Jan Engelhardt wrote:
On Tuesday 2009-04-07 20:16, Jozsef Kadlecsik wrote:
On Tue, 7 Apr 2009, Hugo Miguel Mendes wrote:
What I mean with Full Cone NAT is the following:
[...]
I answered you on Thu, 2 Apr 2009 when you asked the same question on
the netfilter mailing list. The answer hasn't changed since then:
currently there's no way to create full cone NAT.

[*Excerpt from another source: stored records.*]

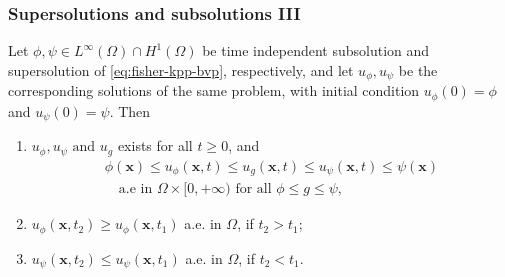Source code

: \begin{frame}
    \frametitle{Supersolutions and subsolutions III}
    \begin{lemma}
        Let \(\phi, \psi \in L^\infty(\Omega) \cap H^1(\Omega)\) be time independent subsolution and supersolution of \eqref{eq:fisher-kpp-bvp}, respectively, and let \(u_\phi, u_\psi\) be the corresponding solutions of the same problem, with initial condition \(u_\phi(0) = \phi\) and \(u_\psi(0) = \psi\). Then
        \begin{enumerate}
            \item \(u_\phi, u_\psi \text{ and } u_g\) exists for all \(t \geq 0\), and 
            \begin{equation}
                \begin{split}
                    \phi(\bm{x}) \leq u_\phi(\bm{x}, t) \leq u_g(\bm{x}, t) \leq u_\psi(\bm{x}, t) \leq \psi(\bm{x}) \\ \quad \text{a.e in } \Omega \times [0, +\infty) \text{ for all }\phi \leq g \leq \psi,
                \end{split}
            \end{equation}
            \item \(u_\phi(\bm{x}, t_2) \geq u_\phi(\bm{x}, t_1)\) a.e. in \(\Omega\), if \(t_2 > t_1\);
            \item \(u_\psi(\bm{x}, t_2) \leq u_\psi(\bm{x}, t_1)\) a.e. in \(\Omega\), if \(t_2 < t_1\).
        \end{enumerate}
        \label{lem:10.21}
    \end{lemma}
\end{frame}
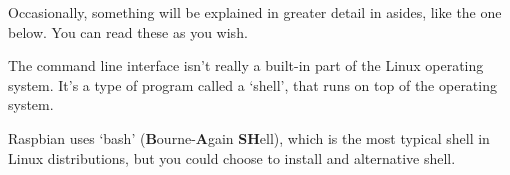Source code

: Occasionally, something will be explained in greater detail in asides, like the one below. You can read these as you wish.
	
\begin{aside}
	The command line interface isn't really a built-in part of the Linux operating system. It's a type of program called a `shell', that runs on top of the operating system.
	
	Raspbian uses `bash' (\textbf{B}ourne-\textbf{A}gain \textbf{SH}ell), which is the most typical shell in Linux distributions, but you could choose to install and alternative shell.
\end{aside}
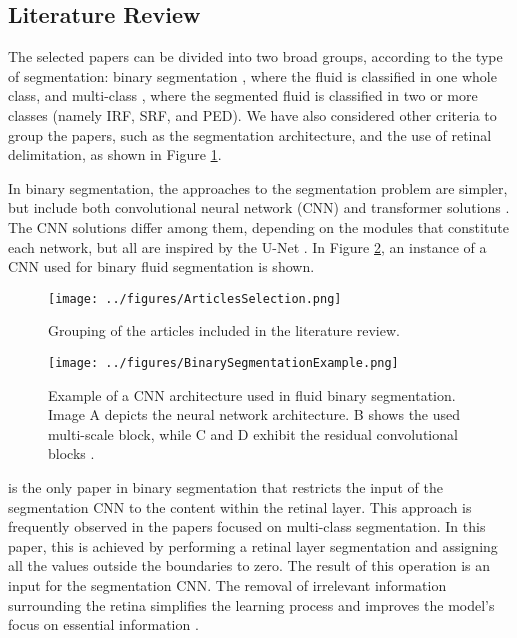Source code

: \subsection{Literature Review}\label{FluidSegmentationLiteratureReview}
The selected papers can be divided into two broad groups, according to the type of segmentation: binary segmentation \parencite{Quek2022, Pawan2021, Liu2021, Guo2020, Wang2021, Wu2023}, where the fluid is classified in one whole class, and multi-class \parencite{Rahil2023, Hassan2021a, Zhang2023, Sappa2021, Xing2022, Tang2022, Padilla2022, Hu2019, Mantel2021, Liu2024, Li2023, Gao2019, Hassan2021b, Lu2019}, where the segmented fluid is classified in two or more classes (namely IRF, SRF, and PED). We have also considered other criteria to group the papers, such as the segmentation architecture, and the use of retinal delimitation, as shown in Figure \ref{fig:ArticlesSelection}.
\par
In binary segmentation, the approaches to the segmentation problem are simpler, but include both convolutional neural network (CNN) \parencite{Pawan2021, Liu2021, Guo2020, Wang2021, Wu2023} and transformer solutions \parencite{Quek2022}. The CNN solutions differ among them, depending on the modules that constitute each network, but all are inspired by the U-Net \parencite{Ronneberger2015}. In Figure \ref{fig:BinarySegmentationExample}, an instance of a CNN used for binary fluid segmentation is shown.
\begin{figure}[!ht]
	\centering
	\texttt{[image: ../figures/ArticlesSelection.png]}
	\caption{Grouping of the articles included in the literature review.}
	\label{fig:ArticlesSelection}
\end{figure}
\begin{figure}[!ht]
	\centering
	\texttt{[image: ../figures/BinarySegmentationExample.png]}
	\caption{Example of a CNN architecture used in fluid binary segmentation. Image A depicts the neural network architecture. B shows the used multi-scale block, while C and D exhibit the residual convolutional blocks \cite{Guo2020}.}
	\label{fig:BinarySegmentationExample}
\end{figure}
\par
\textcite{Pawan2021} is the only paper in binary segmentation that restricts the input of the segmentation CNN to the content within the retinal layer. This approach is frequently observed in the papers focused on multi-class segmentation. In this paper, this is achieved by performing a retinal layer segmentation and assigning all the values outside the boundaries to zero. The result of this operation is an input for the segmentation CNN. The removal of irrelevant information surrounding the retina simplifies the learning process and improves the model's focus on essential information \cite{Mantel2021}.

It might be possible to write a new full cone NAT target by creating
wildcard expectations.
Yeah there is a case where cone nat does not quite work. Assuming there
are the following mappings:
origsrc=192.168.17.2 origdst=80.10.20.30 replsrc=134.98.76.54 repldst=80.10.20.30
origsrc=192.168.17.3 origdst=80.20.30.40 replsrc=134.98.76.54 repldst=80.20.30.40
Then there is no way to ambiguously map incoming IP_CT_NEW connections
for 134.98.76.54 to an origsrc.
You are right when IP-only tests are considered. The joy of full cone
NAT requires ports to be added to that equation.
The NAT algorithm must be adapted to ensure every outbound
src-ip:src-port combo sent to the Net is completely unique and replies
from any ip to that particular sending port cone back to the unique
internal machine that opened it.
For your case origsrc-ip:origdst-ip:origdst-port tuplets are different.